Socioeconomic factors affect response to depression treatment

Research application

According to Strawn, the study findings have the potential to influence therapeutic trials by creating studies that pay more attention to socioeconomic aspects that were previously missed.

“When we don’t control for these characteristics, which we typically don’t in clinical trials due to demographic disparities,” Strawn explained, “we may miss discovering a successful treatment because its effect is masked. As a result, failing to account for these elements may compromise our therapeutic development.”

Strawn believes that people who serve patients on a daily basis can apply the study’s findings in a more clear manner. While reducing barriers to therapy is vital, he believes physicians must also recognize that a patient’s socioeconomic surroundings may be hurting their ability to improve with treatment when monitoring progress and developing future treatment plans.

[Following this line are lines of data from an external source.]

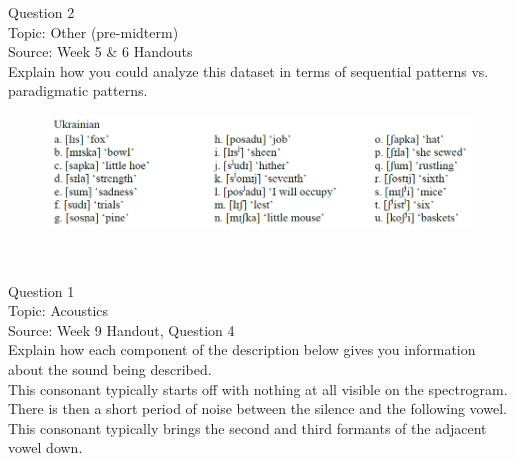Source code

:\documentclass[12pt]{article}
\begin{document}
{\large Question 2}\\

Topic: Other (pre-midterm)\\
Source: Week 5 \& 6 Handouts\\

Explain how you could analyze this dataset in terms of sequential patterns vs. paradigmatic patterns.\\

\begin{figure}[H]
\includegraphics{../images/ukrainian.png}
\end{figure}

\newpage

\begin{center}
\textbf{{\color{red}{\HUGE END OF EXAM}}}\\

\end{center}
\newpage

\begin{center}
\textbf{{\color{blue}{\HUGE START OF EXAM\\}}}

\textbf{{\color{blue}{\HUGE Student ID: 74115\\}}}

\textbf{{\color{blue}{\HUGE 4:50\\}}}

\end{center}
\newpage

{\large Question 1}\\

Topic: Acoustics\\
Source: Week 9 Handout, Question 4\\

Explain how each component of the description below gives you information about the sound being described.\\

This consonant typically starts off with nothing at all visible on the spectrogram. There is then a short period of noise between the silence and the following vowel. This consonant typically brings the second and third formants of the adjacent vowel down.
\end{document}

Mills believes the findings will be useful in developing and executing economic policy, such as the recently passed infrastructure bill or current discussions about the minimum wage. He claims that the impact of a policy on an individual’s socioeconomic environment, and hence their mental health, is rarely examined.

“Someone employed at a higher wage has a chance to improve their socioeconomic status and environment, and so they’re definitely less likely to get mental health problems,” he said. “If people with higher socioeconomic status do get mental health problems, what we’re showing is they’re more likely to improve if they get treatment.”

Team science

In the past, two researchers with different specialties from different colleges within a university might not have collaborated on research like this, but the partnership demonstrates the value of team science, a transdisciplinary approach to study.

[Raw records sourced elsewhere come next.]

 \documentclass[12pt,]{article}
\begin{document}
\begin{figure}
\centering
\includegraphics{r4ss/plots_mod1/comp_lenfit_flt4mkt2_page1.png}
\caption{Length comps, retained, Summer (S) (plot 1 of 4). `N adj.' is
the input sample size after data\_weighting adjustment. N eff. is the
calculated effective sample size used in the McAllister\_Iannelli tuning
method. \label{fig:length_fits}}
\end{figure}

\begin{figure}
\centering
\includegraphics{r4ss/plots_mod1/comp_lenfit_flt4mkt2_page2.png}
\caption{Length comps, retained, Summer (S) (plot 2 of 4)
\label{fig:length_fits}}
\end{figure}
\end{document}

Strawn stated that traditional multidisciplinary research typically involves a psychiatrist, a neurologist, and a psychologist from the College of Medicine working on a project together. While this has its uses, team science crosses fields and incorporates entirely other sets of skills, concepts, and methodologies.

“We think of multidisciplinary as a fruit salad with grapes and bananas, but everything is still distinct,” Strawn explained. “Then there’s transdisciplinary, where everything is so mixed up that it’s difficult to discern whose contributions are whose. That seems more like a fruit smoothie than disciplinary integration. That is, hopefully, what we have accomplished.”

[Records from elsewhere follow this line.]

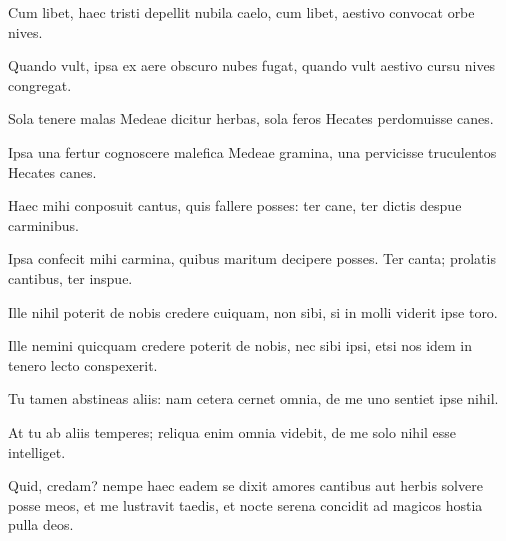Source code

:{\large

\noindent Cum libet, haec tristi depellit nubila caelo, cum libet, aestivo convocat orbe nives.\\

}


\noindent Quando vult, ipsa ex aere obscuro nubes fugat, quando vult aestivo cursu nives congregat. \\

{\large

\noindent Sola tenere malas Medeae dicitur herbas, sola feros Hecates perdomuisse canes.\\

}


\noindent Ipsa una fertur cognoscere malefica Medeae gramina, una pervicisse truculentos Hecates canes. \\

{\large

\noindent Haec mihi conposuit cantus, quis fallere posses: ter cane, ter dictis despue carminibus.\\

}


\noindent Ipsa confecit mihi carmina, quibus maritum decipere posses. Ter canta; prolatis cantibus, ter inspue. \\

{\large

\noindent Ille nihil poterit de nobis credere cuiquam, non sibi, si in molli viderit ipse toro.\\

}


\noindent Ille nemini quicquam credere poterit de nobis, nec sibi ipsi, etsi nos idem in tenero lecto conspexerit.\\

\newpage

{\large

\noindent Tu tamen abstineas aliis: nam cetera cernet omnia, de me uno sentiet ipse nihil.\\

}


\noindent At tu ab aliis temperes; reliqua enim omnia videbit, de me solo nihil esse intelliget. \\

{\large

\noindent Quid, credam? nempe haec eadem se dixit amores cantibus aut herbis solvere posse meos, et me lustravit taedis, et nocte serena concidit ad magicos hostia pulla deos.\\

}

Mills has previously encountered colleagues who were expected to work closely together but never produced a paper together because their skill sets were too comparable and they did not require each other to progress. Mills and Strawn, on the other hand, are interested in each other’s fields and contribute diverse, complimentary skill sets to the project.

“It goes beyond just being multidisciplinary, since when I get together with my coworkers, we still have very similar training. We use similar vocabulary and have comparable thoughts” Mills stated. “There isn’t the same cross pollination in venturing beyond your profession and thinking about other issues and offering each other ideas and notions that you would not have thought of.”